Exercise instructions
Here, the job is to give back every entry below unchanged, omitting pictures.

Records supplied
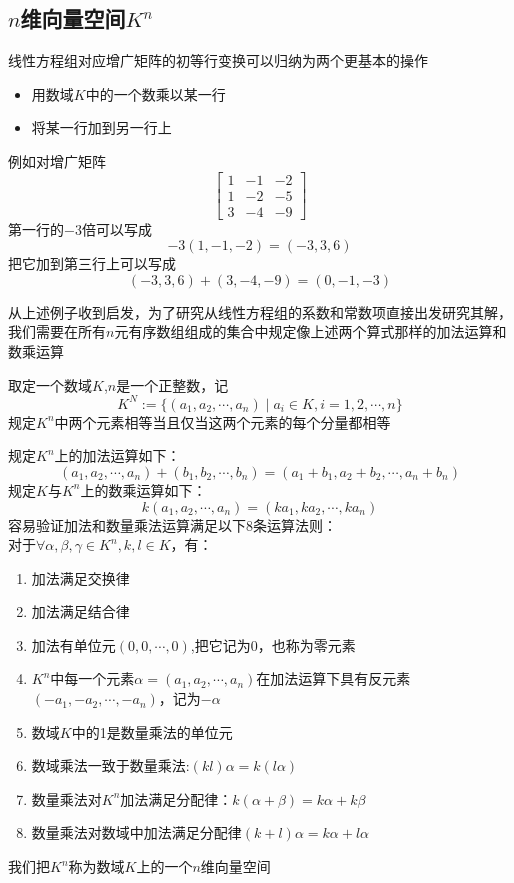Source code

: \subsection{$n$维向量空间$K^n$}
线性方程组对应增广矩阵的初等行变换可以归纳为两个更基本的操作
\begin{itemize}
    \item 用数域$K$中的一个数乘以某一行
    \item 将某一行加到另一行上
\end{itemize}
例如对增广矩阵
\begin{equation*}
    \begin{bmatrix}
        1 & -1 & -2\\
        1 & -2 & -5\\
        3 & -4 & -9
    \end{bmatrix}
\end{equation*}
第一行的$-3$倍可以写成
\[ -3(1,-1,-2) = (-3,3,6) \]
把它加到第三行上可以写成
\[ (-3,3,6) + (3,-4,-9) = (0,-1,-3) \]

从上述例子收到启发，为了研究从线性方程组的系数和常数项直接出发研究其解，
我们需要在所有$n$元有序数组组成的集合中规定像上述两个算式那样的加法运算和数乘运算

取定一个数域$K$,$n$是一个正整数，记
\[ K^N := \{(a_1,a_2,\cdots, a_n) \mid a_i \in K, i = 1, 2, \cdots, n\}  \]
规定$K^n$中两个元素相等当且仅当这两个元素的每个分量都相等

规定$K^n$上的加法运算如下：
\[ (a_1,a_2,\cdots, a_n) + (b_1,b_2,\cdots, b_n)  = (a_1 + b_1, a_2 + b_2, \cdots, a_n + b_n)\]
规定$K$与$K^n$上的数乘运算如下：
\[ k(a_1,a_2,\cdots, a_n) = (ka_1, ka_2, \cdots, ka_n) \]
容易验证加法和数量乘法运算满足以下$8$条运算法则：\\
对于$\forall \alpha, \beta, \gamma \in K^n, k, l \in K$，有：
\begin{enumerate}
    \item 加法满足交换律
    \item 加法满足结合律
    \item 加法有单位元$(0,0, \cdots, 0)$,把它记为$0$，也称为零元素
    \item $K^n$中每一个元素$\alpha = (a_1,a_2,\cdots, a_n)$在加法运算下具有反元素$(-a_1, -a_2, \cdots, -a_n)$，记为$-\alpha$
    \item 数域$K$中的1是数量乘法的单位元
    \item 数域乘法一致于数量乘法:$(kl)\alpha = k(l\alpha)$
    \item 数量乘法对$K^n$加法满足分配律：$k(\alpha + \beta) = k\alpha + k\beta$
    \item 数量乘法对数域中加法满足分配律$(k+l)\alpha = k\alpha + l\alpha$
\end{enumerate}
我们把$K^n$称为数域$K$上的一个$n$维向量空间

Solution to this task
Source code

: \subsection{$n$维向量空间$K^n$}
线性方程组对应增广矩阵的初等行变换可以归纳为两个更基本的操作
\begin{itemize}
    \item 用数域$K$中的一个数乘以某一行
    \item 将某一行加到另一行上
\end{itemize}
例如对增广矩阵
\begin{equation*}
    \begin{bmatrix}
        1 & -1 & -2\\
        1 & -2 & -5\\
        3 & -4 & -9
    \end{bmatrix}
\end{equation*}
第一行的$-3$倍可以写成
\[ -3(1,-1,-2) = (-3,3,6) \]
把它加到第三行上可以写成
\[ (-3,3,6) + (3,-4,-9) = (0,-1,-3) \]

从上述例子收到启发，为了研究从线性方程组的系数和常数项直接出发研究其解，
我们需要在所有$n$元有序数组组成的集合中规定像上述两个算式那样的加法运算和数乘运算

取定一个数域$K$,$n$是一个正整数，记
\[ K^N := \{(a_1,a_2,\cdots, a_n) \mid a_i \in K, i = 1, 2, \cdots, n\}  \]
规定$K^n$中两个元素相等当且仅当这两个元素的每个分量都相等

规定$K^n$上的加法运算如下：
\[ (a_1,a_2,\cdots, a_n) + (b_1,b_2,\cdots, b_n)  = (a_1 + b_1, a_2 + b_2, \cdots, a_n + b_n)\]
规定$K$与$K^n$上的数乘运算如下：
\[ k(a_1,a_2,\cdots, a_n) = (ka_1, ka_2, \cdots, ka_n) \]
容易验证加法和数量乘法运算满足以下$8$条运算法则：\\
对于$\forall \alpha, \beta, \gamma \in K^n, k, l \in K$，有：
\begin{enumerate}
    \item 加法满足交换律
    \item 加法满足结合律
    \item 加法有单位元$(0,0, \cdots, 0)$,把它记为$0$，也称为零元素
    \item $K^n$中每一个元素$\alpha = (a_1,a_2,\cdots, a_n)$在加法运算下具有反元素$(-a_1, -a_2, \cdots, -a_n)$，记为$-\alpha$
    \item 数域$K$中的1是数量乘法的单位元
    \item 数域乘法一致于数量乘法:$(kl)\alpha = k(l\alpha)$
    \item 数量乘法对$K^n$加法满足分配律：$k(\alpha + \beta) = k\alpha + k\beta$
    \item 数量乘法对数域中加法满足分配律$(k+l)\alpha = k\alpha + l\alpha$
\end{enumerate}
我们把$K^n$称为数域$K$上的一个$n$维向量空间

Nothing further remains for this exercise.